Village in Northamptonshire, England

Lower Boddington is a village and former civil parish, now in the parish of Boddington, in the West Northamptonshire district, in the ceremonial county of Northamptonshire, England. Lower Boddington is the smaller of the two villages in Boddington parish, most of whose facilities are located in Upper Boddington. It is about 8.5 mi southwest of Daventry. In 1931 the parish had a population of 127. On 1 April 1935 the parish was abolished and merged with Upper Boddington to form "Boddington".

The villages name means 'Bota's hill'.

Children from Lower Boddington are most likely to attend a primary school in Aston le Walls, Chipping Warden, Leamington Spa or Upper Boddington.

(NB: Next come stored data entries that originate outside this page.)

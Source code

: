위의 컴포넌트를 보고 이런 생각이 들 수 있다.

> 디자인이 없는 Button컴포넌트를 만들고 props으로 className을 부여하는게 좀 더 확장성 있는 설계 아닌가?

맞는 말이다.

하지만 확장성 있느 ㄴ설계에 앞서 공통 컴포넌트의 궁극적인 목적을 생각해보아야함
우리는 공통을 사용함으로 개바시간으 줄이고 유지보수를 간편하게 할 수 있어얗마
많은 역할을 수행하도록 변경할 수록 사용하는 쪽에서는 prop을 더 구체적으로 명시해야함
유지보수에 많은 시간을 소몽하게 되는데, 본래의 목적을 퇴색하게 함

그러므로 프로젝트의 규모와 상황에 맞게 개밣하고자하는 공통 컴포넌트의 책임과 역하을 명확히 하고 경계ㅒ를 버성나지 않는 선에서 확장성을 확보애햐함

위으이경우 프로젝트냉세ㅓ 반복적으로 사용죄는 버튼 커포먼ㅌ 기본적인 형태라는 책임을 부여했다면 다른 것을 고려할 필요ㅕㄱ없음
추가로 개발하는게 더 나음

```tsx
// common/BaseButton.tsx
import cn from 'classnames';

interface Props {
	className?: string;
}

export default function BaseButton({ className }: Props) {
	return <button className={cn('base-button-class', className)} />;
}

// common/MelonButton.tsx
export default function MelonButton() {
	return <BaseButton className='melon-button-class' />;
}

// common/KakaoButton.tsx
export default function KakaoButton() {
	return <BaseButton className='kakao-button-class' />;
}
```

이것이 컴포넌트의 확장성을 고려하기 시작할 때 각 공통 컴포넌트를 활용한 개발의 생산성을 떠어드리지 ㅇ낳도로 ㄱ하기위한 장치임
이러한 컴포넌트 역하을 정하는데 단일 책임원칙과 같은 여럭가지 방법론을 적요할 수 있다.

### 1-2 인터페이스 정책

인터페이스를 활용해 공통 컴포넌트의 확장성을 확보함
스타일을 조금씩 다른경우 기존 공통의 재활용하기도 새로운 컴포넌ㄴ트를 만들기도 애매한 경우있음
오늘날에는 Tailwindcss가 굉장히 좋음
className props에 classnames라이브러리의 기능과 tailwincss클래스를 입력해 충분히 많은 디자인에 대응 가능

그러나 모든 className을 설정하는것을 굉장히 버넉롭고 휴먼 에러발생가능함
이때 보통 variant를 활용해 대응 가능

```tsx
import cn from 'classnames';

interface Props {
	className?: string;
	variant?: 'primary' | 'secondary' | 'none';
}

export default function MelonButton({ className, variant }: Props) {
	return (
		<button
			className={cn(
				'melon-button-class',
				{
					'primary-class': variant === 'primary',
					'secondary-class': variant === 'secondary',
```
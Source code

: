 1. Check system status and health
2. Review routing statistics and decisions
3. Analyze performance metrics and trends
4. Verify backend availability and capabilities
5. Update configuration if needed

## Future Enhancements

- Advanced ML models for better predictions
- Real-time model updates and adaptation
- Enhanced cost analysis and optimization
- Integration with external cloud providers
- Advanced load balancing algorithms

Teenagers are likely to attend Chenderit School, Southam College,
Princethorpe College or Blesséd George Napier RC School in nearby Banbury.

Lower Boddington has a public house, the Carpenters Arms, owned by the Hook Norton Brewery.

==HS2==
The UK government plans to build a second high-speed railway going from Birmingham to London, Lower Boddington is one of the villages whose residents have complained about the noise pollution the railway would create and the lowering of house prices it would cause. Many posters and slogans have been put up in protest of the railway in the village and surrounding area, like many other towns and villages along the new line.